Lactic, citric, and succinic acids were determined using HPLC (Agilent 1200, Santa Clara, CA, USA) with an Aclaim OA (5 μm, 4 × 150 mm, Dionex, Waltham, MA, USA) reversed-phase chromatographic column coupled with a UVdetector, solvent degasser, quaternary pumps, column thermostat, and manual injector (Agilent Technologies).
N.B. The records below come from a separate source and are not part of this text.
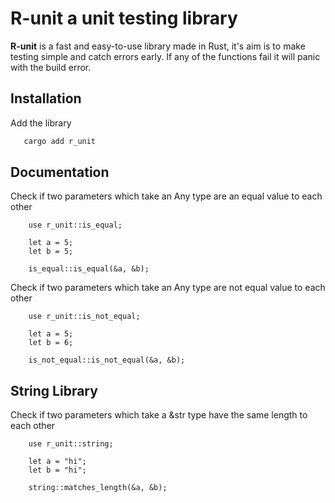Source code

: # R-unit a unit testing library

**R-unit** is a fast and easy-to-use library made in Rust, it's aim is to make testing simple and catch errors early.
If any of the functions fail it will panic with the build error.

## Installation

Add the library
```bash
   cargo add r_unit 
```

## Documentation

Check if two parameters which take an Any type are an equal value to each other
```
    use r_unit::is_equal;

    let a = 5;
    let b = 5;

    is_equal::is_equal(&a, &b);
```

Check if two parameters which take an Any type are not equal value to each other
```
    use r_unit::is_not_equal;

    let a = 5;
    let b = 6;
    
    is_not_equal::is_not_equal(&a, &b);
```

## String Library

Check if two parameters which take a &str type have the same length to each other 
```
    use r_unit::string;

    let a = "hi";
    let b = "hi";

    string::matches_length(&a, &b);
```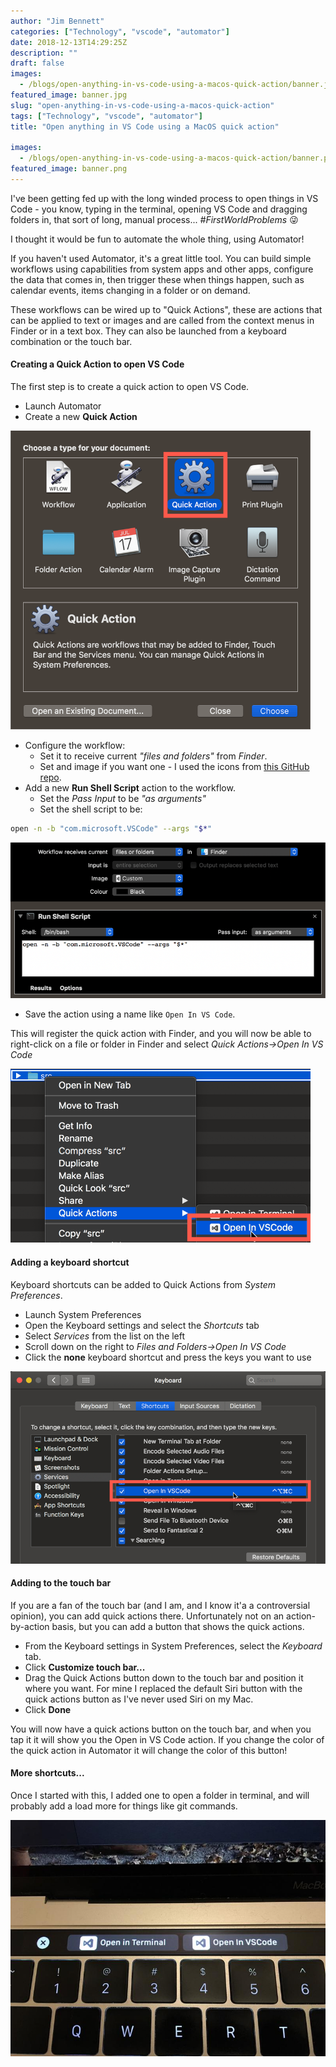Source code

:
 ```yaml
---
author: "Jim Bennett"
categories: ["Technology", "vscode", "automator"]
date: 2018-12-13T14:29:25Z
description: ""
draft: false
images:
  - /blogs/open-anything-in-vs-code-using-a-macos-quick-action/banner.jpg
featured_image: banner.jpg
slug: "open-anything-in-vs-code-using-a-macos-quick-action"
tags: ["Technology", "vscode", "automator"]
title: "Open anything in VS Code using a MacOS quick action"

images:
  - /blogs/open-anything-in-vs-code-using-a-macos-quick-action/banner.png
featured_image: banner.png
---
```



I've been getting fed up with the long winded process to open things in VS Code - you know, typing in the terminal, opening VS Code and dragging folders in, that sort of long, manual process... _#FirstWorldProblems_ 😜

I thought it would be fun to automate the whole thing, using Automator!

If you haven't used Automator, it's a great little tool. You can build simple workflows using capabilities from system apps and other apps, configure the data that comes in, then trigger these when things happen, such as calendar events, items changing in a folder or on demand.

These workflows can be wired up to "Quick Actions", these are actions that can be applied to text or images and are called from the context menus in Finder or in a text box. They can also be launched from a keyboard combination or the touch bar.

#### Creating a Quick Action to open VS Code

The first step is to create a quick action to open VS Code.

* Launch Automator
* Create a new __Quick Action__

<div class="image-div" style="max-width:480px;">
    
![](2018-12-13_14-01-47.png)
    
</div>

* Configure the workflow:
  * Set it to receive current _"files and folders"_ from _Finder_. 
  * Set and image if you want one - I used the icons from [this GitHub repo](https://github.com/cnstntn-kndrtv/open-in-buttons-for-finder-toolbar).
* Add a new __Run Shell Script__ action to the workflow.
  * Set the _Pass Input_ to be _"as arguments"_
  * Set the shell script to be:
```sh
open -n -b "com.microsoft.VSCode" --args "$*" 
```

<div class="image-div" style="max-width:600px;">
    
![](workflow.png)
    
</div>

* Save the action using a name like `Open In VS Code`.

This will register the quick action with Finder, and you will now be able to right-click on a file or folder in Finder and select _Quick Actions->Open In VS Code_

<div class="image-div" style="max-width:480px;">
    
![](2018-12-13_14-11-29-1.png)
    
</div>

#### Adding a keyboard shortcut

Keyboard shortcuts can be added to Quick Actions from _System Preferences_. 

* Launch System Preferences
* Open the Keyboard settings and select the _Shortcuts_ tab
* Select _Services_ from the list on the left
* Scroll down on the right to _Files and Folders->Open In VS Code_
* Click the __none__ keyboard shortcut and press the keys you want to use

<div class="image-div" style="max-width:600px;">
    
![](2018-12-13_14-13-23.png)
    
</div>

#### Adding to the touch bar

If you are a fan of the touch bar (and I am, and I know it'a a controversial opinion), you can add quick actions there. Unfortunately not on an action-by-action basis, but you can add a button that shows the quick actions.

* From the Keyboard settings in System Preferences, select the _Keyboard_ tab.
* Click __Customize touch bar...__
* Drag the Quick Actions button down to the touch bar and position it where you want. For mine I replaced the default Siri button with the quick actions button as I've never used Siri on my Mac.
* Click __Done__

You will now have a quick actions button on the touch bar, and when you tap it it will show you the Open in VS Code action. If you change the color of the quick action in Automator it will change the color of this button!

#### More shortcuts...

Once I started with this, I added one to open a folder in terminal, and will probably add a load more for things like git commands.

<div class="image-div" style="max-width:600px;">
    
![](IMG_9418--1-.jpg)
    
</div>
The chromatographic column was eluted for 10 min with 50 mM NaH₂PO₄, pH 2.8, with a flow rate of 0.5 mL/min, at 20 °C. The chromatograms were measured at 210 nm.

The viability of the Klebsiella cells was determined by plate counting method proposed by Ziegler and Halvorson [24,56,57]. Microscopic analysis consisting of methylene blue staining was applied in order to observe the bacterial cell morphology and appearance. A loop of fermentation sample collected after 24 h of cultivation was stained with 1mL of methylene blue, dried for 5 min, and examined under the optical microscope light at 400× magnification [58]. The model of the optical microscope used for our experiments was IOR ML-4M.

4. Conclusions

The bacterial strain of K. pneumoniae DSMZ 2026 was used in a batch cultivation process at the bioreactor level to biosynthesize PDO and BDO. K. pneumoniae grew successfully in mineral broth under an anaerobic environment, but metabolites biosynthesis was influenced by the pH alteration. K. pneumoniae was cultivated in 2 L of fermentation broth containing 50 g/L glycerol as the main substrate and maintained at 37 °C for 24 h at 180 RPM. After 24 h of cultivation was obtained 28.63 ± 2.20 g/L PDO and 18.10 ± 1.10 g/L BDO when the pH level was maintained at constant values. When the pH values decreased to 4.51, the concentrations obtained were only 11.08 ± 0.14 g/L PDO and 7.35 ± 0.00 g/L BDO. On solid media after 24 h of incubation at 37 °C, K. pneumoniae developed large, opaque, cream-colored, and glistening mucoid colonies. Under the microscope examination, there were observed individual cells surrounded by light halo constituting the bacterial capsular layer. The capsule formation did not significantly influence the accumulation of the metabolites in the cultivation broth, but the pH level was a limiting factor for the production of the metabolites in K. pneumoniae DSMZ 2026.